Masterpieces of deception: Some fake art worth real money
SPRINGFIELD, Mass. -- The crate arriving from a London museum holds one of the star paintings in a new exhibit at the D'Amour Museum in Springfield. Curator Colette Loll makes sure it's given the white-glove treatment.
"This is being treated as a work of fine art," Loll says.
It's a fake.
"But it's a very important fake," Loll stresses.
It's a copy of a 1622 Dutch masterpiece, "The Procuress," executed in the 1940s by notorious forger Han Van Meegeren.
"Just because it's a fake doesn't mean it's not valuable," Loll says. "Socially and culturally, it's very valuable."
Van Meegeren sold a fake Vermeer to Nazi leader Hermann Goering during World War II. Convicted of forgery, he became a folk hero.
"He was one of the first great forgers that was really romanticized by the media," Loll says.
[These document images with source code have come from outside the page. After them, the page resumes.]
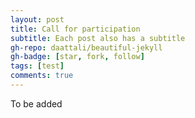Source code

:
 ```yaml
---
layout: post
title: Call for participation
subtitle: Each post also has a subtitle
gh-repo: daattali/beautiful-jekyll
gh-badge: [star, fork, follow]
tags: [test]
comments: true
---
```


To be added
Loll, an art fraud expert, says the exhibition, "Intent to Deceive," is all about masterpieces of deception.
One forgery -- meaning not an exact copy, but a painting in the style of the Italian master Modigliani -- was actually painted by Hungarian forger Elmyr de Hory.
"I don't feel bad for Modigliani, I feel good for me," de Hory once said.
De Hory, who had trouble selling his own works, slipped hundreds of forgeries onto the art market in the 1950s and 1960s.
"I never offered a painting or a drawing to a museum who didn't buy it," he said. "They never refused one -- never."
Asked whether there was a common personality among the forgers, Loll says, "Some of them were incredible artists, but all of them were really good con men."
Their forgeries raise uncomfortable questions about what really is art -- and the experts' ability to judge who's the con man.
Loll says the forgers have developed their own sort of fame.
"And their own notoriety," she adds. "And with notoriety comes value."
De Hory's phony Modiglianis sell today for tens of thousands of dollars. As a forger once said, "If my work hangs in a museum long enough, it becomes real."